Mozilla, the non-profit company behind the Firefox browser, has joined the fight against free speech, driven by the story of what happened on the U.S. Capitol on January 6. In tandem with other tech giants including Facebook, Twitter and Google, Mozilla CEO Mitchell Baker has called for “more than dismantling.”
The ‘siege’ on the Capitol – which consisted mostly of a group of dressed LARPs walking around after being let in by police – prompted the failed web browser brand to assert:
“Changing these dangerous dynamics requires more than just temporarily silencing or permanently removing bad actors from social media platforms.”

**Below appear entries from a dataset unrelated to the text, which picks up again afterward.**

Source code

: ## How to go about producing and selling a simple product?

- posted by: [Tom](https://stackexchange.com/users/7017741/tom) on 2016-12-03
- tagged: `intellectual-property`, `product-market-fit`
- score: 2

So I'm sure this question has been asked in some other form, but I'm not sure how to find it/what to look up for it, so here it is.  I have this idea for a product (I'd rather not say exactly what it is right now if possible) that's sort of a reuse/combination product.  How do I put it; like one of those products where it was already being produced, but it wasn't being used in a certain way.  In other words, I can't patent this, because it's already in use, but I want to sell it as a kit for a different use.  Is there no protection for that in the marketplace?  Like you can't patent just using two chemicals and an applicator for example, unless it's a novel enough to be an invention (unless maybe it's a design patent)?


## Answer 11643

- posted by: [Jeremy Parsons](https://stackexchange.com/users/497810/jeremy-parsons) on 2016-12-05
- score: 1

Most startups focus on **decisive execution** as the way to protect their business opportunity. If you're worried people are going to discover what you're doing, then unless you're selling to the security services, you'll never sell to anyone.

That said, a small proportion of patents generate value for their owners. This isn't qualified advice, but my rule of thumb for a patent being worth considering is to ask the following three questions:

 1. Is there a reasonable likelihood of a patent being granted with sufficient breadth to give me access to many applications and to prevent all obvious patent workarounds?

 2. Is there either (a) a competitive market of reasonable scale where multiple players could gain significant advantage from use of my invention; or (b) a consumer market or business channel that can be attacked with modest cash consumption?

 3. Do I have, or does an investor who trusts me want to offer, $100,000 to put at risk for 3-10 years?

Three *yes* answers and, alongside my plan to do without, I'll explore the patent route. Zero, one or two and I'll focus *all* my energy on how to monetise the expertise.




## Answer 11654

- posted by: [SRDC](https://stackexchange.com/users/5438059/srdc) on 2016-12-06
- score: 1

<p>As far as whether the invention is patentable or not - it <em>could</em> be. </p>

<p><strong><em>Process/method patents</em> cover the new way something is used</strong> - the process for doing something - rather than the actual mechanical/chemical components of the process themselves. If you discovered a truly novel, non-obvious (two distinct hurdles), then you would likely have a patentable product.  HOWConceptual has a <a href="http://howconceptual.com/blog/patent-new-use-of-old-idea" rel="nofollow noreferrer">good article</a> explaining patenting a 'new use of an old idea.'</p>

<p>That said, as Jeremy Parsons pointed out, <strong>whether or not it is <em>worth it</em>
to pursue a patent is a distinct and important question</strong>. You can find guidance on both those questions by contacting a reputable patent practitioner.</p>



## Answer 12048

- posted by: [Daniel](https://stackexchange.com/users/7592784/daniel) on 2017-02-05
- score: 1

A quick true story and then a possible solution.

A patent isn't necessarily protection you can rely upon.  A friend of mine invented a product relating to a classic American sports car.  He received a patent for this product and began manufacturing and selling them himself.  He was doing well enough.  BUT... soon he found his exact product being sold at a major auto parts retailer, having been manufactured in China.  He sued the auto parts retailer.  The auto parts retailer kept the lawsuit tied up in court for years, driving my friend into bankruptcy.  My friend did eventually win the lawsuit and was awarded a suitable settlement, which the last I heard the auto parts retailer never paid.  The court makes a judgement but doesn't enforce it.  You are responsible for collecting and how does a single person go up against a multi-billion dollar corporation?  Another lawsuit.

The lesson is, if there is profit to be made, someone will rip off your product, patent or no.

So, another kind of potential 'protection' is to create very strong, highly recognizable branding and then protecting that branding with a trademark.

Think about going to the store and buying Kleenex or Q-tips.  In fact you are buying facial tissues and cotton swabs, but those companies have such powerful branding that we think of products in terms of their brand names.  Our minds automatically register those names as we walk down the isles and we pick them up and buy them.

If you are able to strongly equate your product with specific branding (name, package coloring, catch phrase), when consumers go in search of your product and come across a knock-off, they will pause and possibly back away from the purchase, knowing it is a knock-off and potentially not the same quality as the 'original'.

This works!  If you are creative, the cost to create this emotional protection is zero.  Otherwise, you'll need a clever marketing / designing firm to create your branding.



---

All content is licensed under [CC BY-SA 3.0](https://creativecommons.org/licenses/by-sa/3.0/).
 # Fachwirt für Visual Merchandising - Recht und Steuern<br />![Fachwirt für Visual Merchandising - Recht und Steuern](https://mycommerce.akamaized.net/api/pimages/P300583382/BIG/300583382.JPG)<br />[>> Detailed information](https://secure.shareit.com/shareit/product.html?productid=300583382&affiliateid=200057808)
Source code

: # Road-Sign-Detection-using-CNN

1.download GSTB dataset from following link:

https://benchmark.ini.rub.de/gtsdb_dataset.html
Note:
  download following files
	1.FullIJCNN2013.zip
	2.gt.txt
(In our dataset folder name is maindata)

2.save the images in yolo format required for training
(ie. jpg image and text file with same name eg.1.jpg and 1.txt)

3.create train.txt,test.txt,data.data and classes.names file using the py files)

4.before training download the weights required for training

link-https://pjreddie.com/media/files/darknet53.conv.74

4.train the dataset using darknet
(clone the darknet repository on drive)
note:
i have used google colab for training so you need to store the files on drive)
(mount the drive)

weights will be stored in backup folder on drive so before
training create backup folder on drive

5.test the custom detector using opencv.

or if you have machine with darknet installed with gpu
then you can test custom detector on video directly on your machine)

Newly defined goals for the company include exposure of advertisers; and revealing networks of people guilty of bad thinking.
Mitchell Baker also wants to make voice amplification of corporate news from third-party or entry-level vendors by default in his systems.
The full list of changes to be made includes:
- Reveal who pays for ads, how much they pay and who is targeted.
- Commit to meaningful transparency of the platform’s algorithms so that we know how and what content is amplified, to whom, and the associated impact.
- Enable tools to amplify factual voices about disinformation by default.
- Work with independent researchers to facilitate in-depth studies of the impact of platforms on people and our societies, and what we can do to make things better.
In the past, Firefox critics have urged the company to show its independence from Google, despite their financial ties. Mozilla’s business model relies heavily on external funding, particularly on search engines.
According to Computer World, 91% of Mozilla’s funding in 2018 came from Google (because they secured Mozilla’s default search engine). That deal was renegotiated in 2020 and extended for another three years, with around $ 400 million to $ 450 million more in Mozilla’s lap.
In its mission statement, Mozilla affirms that it is its duty that the Internet remain a force for good. The company which affirms that its “fundamental values are openness and inclusion” is now openly pleading to go beyond “de-platform”.